Re: RFC: android logger feedback request

From: Tim Bird
Date: Fri Jan 06 2012 - 15:57:34 EST


I'm back from vacation - sorry for the long delay in responding.

First, let me say thanks to all those who have responded with ideas
and suggestions. I'll be following up on many of them in the new
few weeks. This is a background task for me, so it will likely
go relatively slowly. I have volunteer offers of assistance,
and some resources available for contract work, but it might take time
to set that up. In general, though, things should be able to move forward.

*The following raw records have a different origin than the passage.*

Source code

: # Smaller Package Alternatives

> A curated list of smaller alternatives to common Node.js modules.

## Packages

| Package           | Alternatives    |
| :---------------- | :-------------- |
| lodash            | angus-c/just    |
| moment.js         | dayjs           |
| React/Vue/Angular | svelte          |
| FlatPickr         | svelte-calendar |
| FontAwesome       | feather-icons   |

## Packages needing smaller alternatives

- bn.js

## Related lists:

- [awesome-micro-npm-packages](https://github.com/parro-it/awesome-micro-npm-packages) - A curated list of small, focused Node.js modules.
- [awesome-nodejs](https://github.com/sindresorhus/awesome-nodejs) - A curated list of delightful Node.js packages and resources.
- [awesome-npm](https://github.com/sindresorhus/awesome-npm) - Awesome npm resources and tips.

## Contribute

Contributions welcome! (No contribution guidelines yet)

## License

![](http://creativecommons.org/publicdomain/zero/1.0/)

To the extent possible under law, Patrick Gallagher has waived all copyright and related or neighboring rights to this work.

I could respond to a lot of messages individually, but
to conserve space I'll focus on this one, and present an overall
idea for how I plan to proceed.

On 12/21/2011 11:05 PM, NeilBrown wrote:
> Possibly it would be useful to be clear what we all *are* really interested
> in, because I suspect there is a lot of variety.
>
> You appear to be interested in providing a great platform for a phone, in
> minimising unnecessary churn in that platform, and in having the freedom to
> optimise various aspects however you see fit. You appear to have little
> problem with maintaining some components out-of-mainline. This is all
> perfectly valid and very much in the spirit of "freedom" that binds us
> together.
>
> Others want to be able to run a main-line kernel underneath the Android
> user-space - and that is perfectly reasonable as well.
>
> I don't much care about either of those, but I want "Linux" to be "high
> quality" (according to my own personal standards of course) which means
> keeping bad stuff out (though you could argue that the horse has well and
> truly bolted there) and including good and useful stuff in. And I think
> Android has something to offer on both sides there :-)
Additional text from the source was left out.